I. Elektrik Piyasasının Denetimi

EPDK, enerji piyasalarının aktörü olan tüm tüzel kişilerin ve gerçek kişilerin faaliyetlerini, piyasalarda uygulanan mevzuat hükümlerine uygunluğu açısından denetlemekle yetkilidir. Keza bu yetkinin, lisans verme ve tarifeleri onaylama, düzenlemeye tabi tarifeler için tarifeleri onaylama yetkisinden sonra gelen; ancak en önemli yetki olduğu öğretide belirtilmektedir1 .

Enerji piyasası, birçok piyasadan oluşmaktadır. EPDK’nın görev ve yetkileri, 30.03.2013 tarihli ve 28603 Sayılı Resmi Gazete’de yayımlanan 6446 Sayılı Elektrik Piyasası Kanunu (kısaca EPK) m. 30 ile 4628 Sayılı Elektrik Piyasası Kanunu’nun başlığı ve içeriğinin değiştirilmesiyle oluşan 4628 Sayılı Enerji Piyasası Düzenleme Kurumunun Teşkilat ve Görevleri Hakkında Kanun’da (kısaca EPDKK) da belirtildiği üzere elektrik piyasası, doğalgaz piyasası, petrol piyasası ve sıvılaştırılmış petrol gazları piyasası olmak üzere dört piyasayı kapsamaktadır. Her ne kadar EPDK’nın denetim yetkisi söz konusu dört piyasayı kapsasa da çalışmamızda yalnızca elektrik piyasasındaki denetim yetkisi üzerinde durulacaktır.

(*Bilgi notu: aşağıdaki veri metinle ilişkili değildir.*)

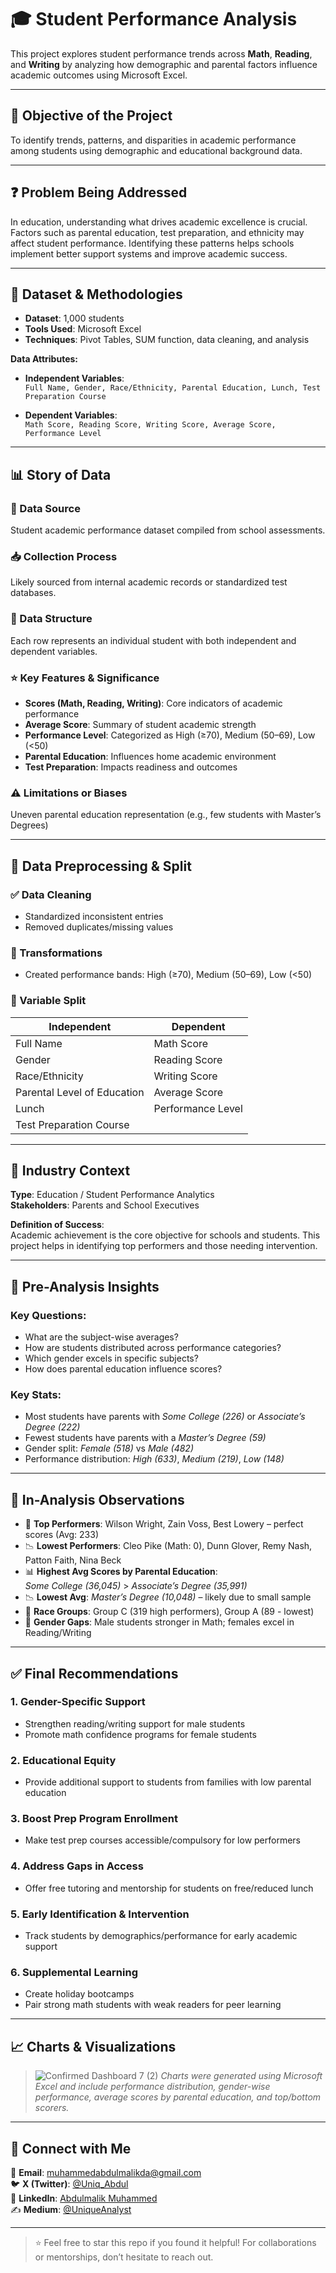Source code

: # 🎓 Student Performance Analysis

This project explores student performance trends across **Math**, **Reading**, and **Writing** by analyzing how demographic and parental factors influence academic outcomes using Microsoft Excel.

---

## 🎯 Objective of the Project

To identify trends, patterns, and disparities in academic performance among students using demographic and educational background data.

---

## ❓ Problem Being Addressed

In education, understanding what drives academic excellence is crucial. Factors such as parental education, test preparation, and ethnicity may affect student performance. Identifying these patterns helps schools implement better support systems and improve academic success.

---

## 📂 Dataset & Methodologies

- **Dataset**: 1,000 students  
- **Tools Used**: Microsoft Excel  
- **Techniques**: Pivot Tables, SUM function, data cleaning, and analysis

**Data Attributes:**

- **Independent Variables**:  
  `Full Name, Gender, Race/Ethnicity, Parental Education, Lunch, Test Preparation Course`

- **Dependent Variables**:  
  `Math Score, Reading Score, Writing Score, Average Score, Performance Level`

---

## 📊 Story of Data

### 🔗 Data Source  
Student academic performance dataset compiled from school assessments.

### 📥 Collection Process  
Likely sourced from internal academic records or standardized test databases.

### 🧱 Data Structure  
Each row represents an individual student with both independent and dependent variables.

### ⭐ Key Features & Significance

- **Scores (Math, Reading, Writing)**: Core indicators of academic performance  
- **Average Score**: Summary of student academic strength  
- **Performance Level**: Categorized as High (≥70), Medium (50–69), Low (<50)  
- **Parental Education**: Influences home academic environment  
- **Test Preparation**: Impacts readiness and outcomes

### ⚠️ Limitations or Biases  
Uneven parental education representation (e.g., few students with Master’s Degrees)

---

## 🧹 Data Preprocessing & Split

### ✅ Data Cleaning
- Standardized inconsistent entries
- Removed duplicates/missing values

### 🧪 Transformations
- Created performance bands: High (≥70), Medium (50–69), Low (<50)

### 🔀 Variable Split

| Independent                     | Dependent                          |
|--------------------------------|------------------------------------|
| Full Name                      | Math Score                         |
| Gender                         | Reading Score                      |
| Race/Ethnicity                 | Writing Score                      |
| Parental Level of Education    | Average Score                      |
| Lunch                          | Performance Level                  |
| Test Preparation Course        |                                    |

---

## 🏫 Industry Context

**Type**: Education / Student Performance Analytics  
**Stakeholders**: Parents and School Executives

**Definition of Success**:  
Academic achievement is the core objective for schools and students. This project helps in identifying top performers and those needing intervention.

---

## 📌 Pre-Analysis Insights

### Key Questions:
- What are the subject-wise averages?
- How are students distributed across performance categories?
- Which gender excels in specific subjects?
- How does parental education influence scores?

### Key Stats:
- Most students have parents with *Some College (226)* or *Associate’s Degree (222)*
- Fewest students have parents with a *Master’s Degree (59)*
- Gender split: *Female (518)* vs *Male (482)*
- Performance distribution: *High (633)*, *Medium (219)*, *Low (148)*

---

## 📍 In-Analysis Observations

- 🏅 **Top Performers**: Wilson Wright, Zain Voss, Best Lowery – perfect scores (Avg: 233)
- 📉 **Lowest Performers**: Cleo Pike (Math: 0), Dunn Glover, Remy Nash, Patton Faith, Nina Beck
- 📊 **Highest Avg Scores by Parental Education**:  
  *Some College (36,045)* > *Associate’s Degree (35,991)*
- 📉 **Lowest Avg**: *Master’s Degree (10,048)* – likely due to small sample
- 🎨 **Race Groups**: Group C (319 high performers), Group A (89 - lowest)
- 👥 **Gender Gaps**: Male students stronger in Math; females excel in Reading/Writing

---

## ✅ Final Recommendations

### 1. Gender-Specific Support
- Strengthen reading/writing support for male students
- Promote math confidence programs for female students

### 2. Educational Equity
- Provide additional support to students from families with low parental education

### 3. Boost Prep Program Enrollment
- Make test prep courses accessible/compulsory for low performers

### 4. Address Gaps in Access
- Offer free tutoring and mentorship for students on free/reduced lunch

### 5. Early Identification & Intervention
- Track students by demographics/performance for early academic support

### 6. Supplemental Learning
- Create holiday bootcamps
- Pair strong math students with weak readers for peer learning

---

## 📈 Charts & Visualizations


> ![Confirmed Dashboard 7 (2)](https://github.com/user-attachments/assets/9192e56c-edb0-42a3-bb99-e50841ca1fd0)
> *Charts were generated using Microsoft Excel and include performance distribution, gender-wise performance, average scores by parental education, and top/bottom scorers.*



---

## 🤝 Connect with Me

📧 **Email**: muhammedabdulmalikda@gmail.com  
🐦 **X (Twitter)**: [@Uniq_Abdul](https://x.com/Uniq_Abdul)  
💼 **LinkedIn**: [Abdulmalik Muhammed](https://www.linkedin.com/in/abdulmalik-muhammed-666b47231)  
✍️ **Medium**: [@UniqueAnalyst](https://medium.com/@UniqueAnalyst)  

---

> ⭐ Feel free to star this repo if you found it helpful! For collaborations or mentorships, don’t hesitate to reach out.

6446 Sayılı Elektrik Piyasası Kanunu m. 4’te belirtildiği üzere elektrik piyasasında üretim, iletim, dağıtım, toptan satış, perakende satış, piyasa işletim, ithalat, ihracat faaliyetleri yürütülmektedir. EPDK, denetim yetkisi çerçevesinde elektrik piyasasında söz konusu faaliyetleri2 yerine getiren tüzel kişileri denetlemektedir.

EPDK’nın denetim yetkisinin birçok piyasayı kapsaması nedeniyle her piyasadaki denetim faaliyeti için ortak ilkeleri bulunmasının yanı sıra, her piyasanın ayrı piyasa kanunu ve denetimi için de ayrı bir yönetmeliği bulunmaktadır. Söz konusu düzenlemelerde de EPDK’nın ilgili piyasadaki denetim yetkisine hakim olan ilkeler yer almaktadır.

EPK m. 1’in hükmünden EPDK’nın tüm piyasalardaki denetim yetkisine hakim olan ilkelerin piyasada sağlıklı bir rekabet ortamının sağlanmasının yanı sıra, mali açıdan güçlü, istikrarlı, şeffaf bir piyasanın oluşturulması olduğu sonucu çıkarılabilmektedir. Bu ilkelerin gerçekleştirilmesi için de bağımsız bir denetimin yapılması gerektiğine dikkat çekilmektedir3 . Bu bağlamda EPDK’nın elektrik piyasasındaki tüm faaliyet alanlarına ilişin denetimine hakim olan ilkeleri, şeffaf bir piyasanın oluşturulması için şeffaflık ilkesi, bağımsız bir denetim yapılabilmesi için bağımsızlık ilkesidir. Kaldı ki elektrik hizmetinin bir kamu hizmeti olması nedeniyle süreklilik, düzenlilik, eşitlik gibi kamu hizmetine hakim ilkelerin4 de dikkate alınacağını belirtmemiz yerinde olacaktır. Her ne kadar madde hükmünde “rekabet ortamının sağlanması” şeklinde ifade edilse de iletim faaliyeti halen tekel konumunda olup, rekabete açılmamıştır. Bu nedenle iletim faaliyeti haricinde diğer faaliyetlerde rekabet ilkesi hakim ilkeler arasında yer almaktadır.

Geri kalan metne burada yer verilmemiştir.